Conquistas e desafios
Quando se está à frente de uma comunidade não importa o tamanho dela: o trabalho tem que ser sério. Saber que essa atividade envolve uma série de fatores, tanto pessoais quanto profissionais. E, com o passar do tempo, sentimos necessidade de nos organizar, de ter um local próprio, sair da informalidade e passar para algo mais formal, porque começamos a crescer e receber pessoas vindas de fora.
Para criar a Cicapi – e isso eu digo com muito carinho -, tivermos um apoio muito grande da Revital Poleg, que na época era representante da Agência Judaica no Brasil. e de Sergio Napchan, atual diretor da CONIB. Ambos estiveram aqui em Vitória e nos disseram: “Vocês vão ter todo o nosso apoio, mas o trabalho é de vocês. Vocês é que vão ter que fazer tudo acontecer”. E assim fizemos. Já de início conseguimos com que a prefeitura de Vitória reconhecesse a data de 27 de Janeiro - Dia Internacional em Memória às Vítimas do Holocausto -como uma data oficial do calendário da cidade. Isso, com a ajuda de um deputado estadual – dr.

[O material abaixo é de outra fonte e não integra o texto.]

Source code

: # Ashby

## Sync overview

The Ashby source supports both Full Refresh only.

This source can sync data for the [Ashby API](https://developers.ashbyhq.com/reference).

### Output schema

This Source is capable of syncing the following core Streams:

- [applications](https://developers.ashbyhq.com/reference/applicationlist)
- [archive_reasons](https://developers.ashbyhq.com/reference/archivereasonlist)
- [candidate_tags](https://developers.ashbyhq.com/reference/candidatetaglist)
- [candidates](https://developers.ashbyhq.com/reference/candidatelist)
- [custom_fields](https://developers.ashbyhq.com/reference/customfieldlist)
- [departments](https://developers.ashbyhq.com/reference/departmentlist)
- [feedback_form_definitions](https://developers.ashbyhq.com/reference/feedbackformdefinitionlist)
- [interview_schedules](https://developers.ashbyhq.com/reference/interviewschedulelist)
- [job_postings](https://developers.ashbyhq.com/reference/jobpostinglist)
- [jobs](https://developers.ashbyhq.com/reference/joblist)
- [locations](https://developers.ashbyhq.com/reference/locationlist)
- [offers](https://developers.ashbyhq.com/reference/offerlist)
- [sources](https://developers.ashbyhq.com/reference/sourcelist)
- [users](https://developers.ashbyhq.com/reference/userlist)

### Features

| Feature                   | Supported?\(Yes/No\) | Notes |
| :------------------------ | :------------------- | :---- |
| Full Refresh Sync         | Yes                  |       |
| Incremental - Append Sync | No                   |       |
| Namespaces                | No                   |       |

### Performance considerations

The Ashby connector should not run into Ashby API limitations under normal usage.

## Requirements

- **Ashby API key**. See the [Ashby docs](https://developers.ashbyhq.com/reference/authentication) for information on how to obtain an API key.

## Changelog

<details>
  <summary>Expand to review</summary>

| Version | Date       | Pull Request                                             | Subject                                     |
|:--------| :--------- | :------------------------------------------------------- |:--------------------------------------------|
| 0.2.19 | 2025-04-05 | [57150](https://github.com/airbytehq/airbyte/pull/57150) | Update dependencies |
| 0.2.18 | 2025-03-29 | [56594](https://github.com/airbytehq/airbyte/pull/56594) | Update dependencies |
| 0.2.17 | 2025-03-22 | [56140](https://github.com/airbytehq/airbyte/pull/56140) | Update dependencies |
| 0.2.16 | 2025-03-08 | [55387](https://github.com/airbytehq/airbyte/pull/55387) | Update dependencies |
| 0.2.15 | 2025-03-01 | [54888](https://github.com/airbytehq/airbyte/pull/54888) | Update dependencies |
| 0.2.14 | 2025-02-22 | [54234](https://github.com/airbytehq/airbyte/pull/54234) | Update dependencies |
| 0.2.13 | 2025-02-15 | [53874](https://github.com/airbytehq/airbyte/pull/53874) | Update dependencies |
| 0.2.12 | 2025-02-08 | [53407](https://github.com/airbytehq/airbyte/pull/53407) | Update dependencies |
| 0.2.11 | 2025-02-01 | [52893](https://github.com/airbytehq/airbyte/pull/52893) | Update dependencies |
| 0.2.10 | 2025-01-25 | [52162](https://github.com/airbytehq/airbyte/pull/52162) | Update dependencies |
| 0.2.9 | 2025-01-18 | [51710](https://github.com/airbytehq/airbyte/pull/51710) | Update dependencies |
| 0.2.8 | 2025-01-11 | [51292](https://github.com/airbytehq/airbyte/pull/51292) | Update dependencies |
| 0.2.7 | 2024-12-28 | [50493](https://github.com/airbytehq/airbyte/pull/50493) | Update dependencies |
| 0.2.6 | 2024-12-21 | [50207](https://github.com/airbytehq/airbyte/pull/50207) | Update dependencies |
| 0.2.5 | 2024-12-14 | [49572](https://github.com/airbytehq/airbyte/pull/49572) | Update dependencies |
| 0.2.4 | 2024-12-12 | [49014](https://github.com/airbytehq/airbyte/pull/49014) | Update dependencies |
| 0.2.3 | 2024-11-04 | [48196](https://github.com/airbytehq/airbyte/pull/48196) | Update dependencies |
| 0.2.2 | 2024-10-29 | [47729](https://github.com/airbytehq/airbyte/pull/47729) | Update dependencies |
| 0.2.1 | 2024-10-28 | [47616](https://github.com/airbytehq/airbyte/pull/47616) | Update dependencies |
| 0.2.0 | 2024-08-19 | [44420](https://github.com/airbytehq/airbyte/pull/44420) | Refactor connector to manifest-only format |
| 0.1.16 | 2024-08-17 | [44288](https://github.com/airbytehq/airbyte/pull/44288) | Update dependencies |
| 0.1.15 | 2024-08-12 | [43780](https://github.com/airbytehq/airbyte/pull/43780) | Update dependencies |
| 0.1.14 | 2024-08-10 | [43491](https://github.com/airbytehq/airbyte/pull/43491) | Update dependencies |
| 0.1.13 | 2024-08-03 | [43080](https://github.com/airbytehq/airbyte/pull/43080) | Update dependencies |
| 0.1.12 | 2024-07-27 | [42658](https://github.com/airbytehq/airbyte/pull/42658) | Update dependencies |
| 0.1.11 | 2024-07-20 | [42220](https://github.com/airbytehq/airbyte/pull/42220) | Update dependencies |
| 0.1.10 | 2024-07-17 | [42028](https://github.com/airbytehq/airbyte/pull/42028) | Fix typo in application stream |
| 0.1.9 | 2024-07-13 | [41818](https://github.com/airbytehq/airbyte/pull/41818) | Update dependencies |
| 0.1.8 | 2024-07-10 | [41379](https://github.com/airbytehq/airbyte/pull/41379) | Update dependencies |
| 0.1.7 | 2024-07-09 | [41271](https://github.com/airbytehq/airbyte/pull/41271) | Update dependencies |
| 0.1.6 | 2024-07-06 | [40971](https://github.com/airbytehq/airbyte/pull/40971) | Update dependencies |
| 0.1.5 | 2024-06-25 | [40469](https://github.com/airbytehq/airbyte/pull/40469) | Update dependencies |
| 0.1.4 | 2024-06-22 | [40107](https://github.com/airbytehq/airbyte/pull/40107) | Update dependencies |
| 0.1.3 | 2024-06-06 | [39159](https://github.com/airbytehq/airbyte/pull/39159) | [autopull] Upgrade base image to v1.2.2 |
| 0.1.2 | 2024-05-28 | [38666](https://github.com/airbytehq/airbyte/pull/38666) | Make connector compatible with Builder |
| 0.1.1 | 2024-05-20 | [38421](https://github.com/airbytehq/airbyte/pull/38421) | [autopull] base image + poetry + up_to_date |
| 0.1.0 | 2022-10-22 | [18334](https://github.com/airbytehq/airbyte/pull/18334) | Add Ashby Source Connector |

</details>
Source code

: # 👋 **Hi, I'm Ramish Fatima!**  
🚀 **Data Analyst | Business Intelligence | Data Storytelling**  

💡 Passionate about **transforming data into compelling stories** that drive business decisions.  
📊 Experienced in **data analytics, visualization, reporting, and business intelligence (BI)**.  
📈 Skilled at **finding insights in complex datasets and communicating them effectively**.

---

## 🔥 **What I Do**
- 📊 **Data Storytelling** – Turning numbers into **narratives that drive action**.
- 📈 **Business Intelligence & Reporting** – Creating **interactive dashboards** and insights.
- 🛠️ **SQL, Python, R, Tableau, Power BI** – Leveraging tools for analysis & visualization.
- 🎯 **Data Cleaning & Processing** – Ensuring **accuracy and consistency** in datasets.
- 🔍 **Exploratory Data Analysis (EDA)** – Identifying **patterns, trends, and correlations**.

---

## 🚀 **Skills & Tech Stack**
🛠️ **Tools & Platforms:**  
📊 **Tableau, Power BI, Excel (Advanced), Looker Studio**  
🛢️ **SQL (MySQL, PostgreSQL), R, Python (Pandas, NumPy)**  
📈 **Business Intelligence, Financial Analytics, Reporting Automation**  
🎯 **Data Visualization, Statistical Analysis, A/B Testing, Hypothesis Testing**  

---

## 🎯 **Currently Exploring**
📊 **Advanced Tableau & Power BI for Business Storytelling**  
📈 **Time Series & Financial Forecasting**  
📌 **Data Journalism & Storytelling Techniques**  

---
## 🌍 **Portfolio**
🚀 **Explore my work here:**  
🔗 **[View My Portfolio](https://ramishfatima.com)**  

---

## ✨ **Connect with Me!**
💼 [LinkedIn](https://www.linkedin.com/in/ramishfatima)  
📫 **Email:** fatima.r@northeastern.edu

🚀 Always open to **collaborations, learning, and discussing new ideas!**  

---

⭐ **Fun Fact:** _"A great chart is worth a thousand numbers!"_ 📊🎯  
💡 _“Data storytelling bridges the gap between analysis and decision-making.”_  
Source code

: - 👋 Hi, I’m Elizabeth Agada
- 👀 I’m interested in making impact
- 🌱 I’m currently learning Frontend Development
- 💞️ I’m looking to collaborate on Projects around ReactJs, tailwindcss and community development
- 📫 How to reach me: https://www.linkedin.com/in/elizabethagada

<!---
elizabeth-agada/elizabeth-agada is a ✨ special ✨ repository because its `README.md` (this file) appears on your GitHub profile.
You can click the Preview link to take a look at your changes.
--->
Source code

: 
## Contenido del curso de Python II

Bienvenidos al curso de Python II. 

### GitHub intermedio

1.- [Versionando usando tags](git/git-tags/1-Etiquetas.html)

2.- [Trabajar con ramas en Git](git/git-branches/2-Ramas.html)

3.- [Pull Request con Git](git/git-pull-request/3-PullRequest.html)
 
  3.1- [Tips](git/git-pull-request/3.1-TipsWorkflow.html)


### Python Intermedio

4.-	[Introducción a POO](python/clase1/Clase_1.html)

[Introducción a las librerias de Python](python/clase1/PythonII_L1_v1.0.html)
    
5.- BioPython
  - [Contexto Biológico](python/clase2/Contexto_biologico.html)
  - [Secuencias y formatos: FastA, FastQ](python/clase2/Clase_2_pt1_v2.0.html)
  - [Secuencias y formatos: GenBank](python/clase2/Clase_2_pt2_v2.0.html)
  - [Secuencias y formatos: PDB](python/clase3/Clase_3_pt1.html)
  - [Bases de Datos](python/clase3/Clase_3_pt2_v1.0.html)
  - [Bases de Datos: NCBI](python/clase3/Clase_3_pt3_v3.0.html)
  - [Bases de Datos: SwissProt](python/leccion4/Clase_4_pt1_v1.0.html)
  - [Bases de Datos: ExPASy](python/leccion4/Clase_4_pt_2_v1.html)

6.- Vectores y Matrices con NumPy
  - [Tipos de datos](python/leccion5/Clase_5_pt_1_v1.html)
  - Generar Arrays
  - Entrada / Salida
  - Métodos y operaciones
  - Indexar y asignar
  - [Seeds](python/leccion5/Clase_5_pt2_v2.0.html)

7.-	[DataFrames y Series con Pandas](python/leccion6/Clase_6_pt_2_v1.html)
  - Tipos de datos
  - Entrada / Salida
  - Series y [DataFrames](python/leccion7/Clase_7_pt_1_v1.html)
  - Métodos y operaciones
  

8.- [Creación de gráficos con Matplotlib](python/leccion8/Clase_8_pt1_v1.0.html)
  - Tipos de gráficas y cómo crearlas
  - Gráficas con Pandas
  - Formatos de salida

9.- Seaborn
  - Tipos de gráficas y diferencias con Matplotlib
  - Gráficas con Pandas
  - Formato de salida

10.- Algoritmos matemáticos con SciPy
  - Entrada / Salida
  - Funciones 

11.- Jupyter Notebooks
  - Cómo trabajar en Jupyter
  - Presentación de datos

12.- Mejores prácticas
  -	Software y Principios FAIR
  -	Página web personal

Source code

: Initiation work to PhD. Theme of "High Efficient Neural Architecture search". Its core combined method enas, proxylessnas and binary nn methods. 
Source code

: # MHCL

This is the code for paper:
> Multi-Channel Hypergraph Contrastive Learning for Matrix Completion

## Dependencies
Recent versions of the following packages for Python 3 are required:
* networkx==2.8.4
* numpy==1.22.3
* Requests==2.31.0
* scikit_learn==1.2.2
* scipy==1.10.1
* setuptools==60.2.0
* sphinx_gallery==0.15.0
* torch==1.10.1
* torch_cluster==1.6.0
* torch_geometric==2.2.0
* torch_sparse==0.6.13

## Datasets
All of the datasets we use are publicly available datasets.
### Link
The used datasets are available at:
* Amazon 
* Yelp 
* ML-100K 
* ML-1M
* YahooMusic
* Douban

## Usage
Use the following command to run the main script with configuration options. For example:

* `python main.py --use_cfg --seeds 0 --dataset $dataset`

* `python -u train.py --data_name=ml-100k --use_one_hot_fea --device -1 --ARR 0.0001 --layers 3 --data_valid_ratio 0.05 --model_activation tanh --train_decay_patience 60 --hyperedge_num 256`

Jorge Silva, do Partido Humanista da Solidariedade (PHS) - que tínhamos na época, acabou chegando até Brasília com uma proposta de que avance em uma lei nacional, o que ainda não aconteceu, mas vamos voltar a dar andamento a essa questão junto com a CONIB.
Mas creio que o maior desafio foi desmistificar, dentro de uma sociedade que não estava habituada com judeus, algumas questões e trabalhar outros temas ligados ao antissemitismo. Aqui as pessoas acreditam que é algo corriqueiro e normal falar expressões antissemitas, ou agir de determinada maneira. Nós tivemos uma situação muito complicada aqui com um professor que dava aula de História numa escola particular aqui na grande Vitória – na maior escola privada do Espírito Santo -, em que ele foi vestido com uniforme nazista para dar uma aula sobre o Holocausto. Isso teve grande repercussão na imprensa e tivemos o apoio, inclusive, de alunos desse professor. E a Cicapi precisou se manifestar naquele momento, dizendo que aquilo não era correto. Na ocasião também fomos procurados pelos jornais e o professor teve que se retratar, embora o tenha feito também de forma errada. Ele escreveu um artigo nos jornais se desculpando e no final citou a mesma frase exibida na entrada do campo de concentração de Auschwitz: “O trabalho liberta”. Ou seja, ele continuou sem entender o que havia feito.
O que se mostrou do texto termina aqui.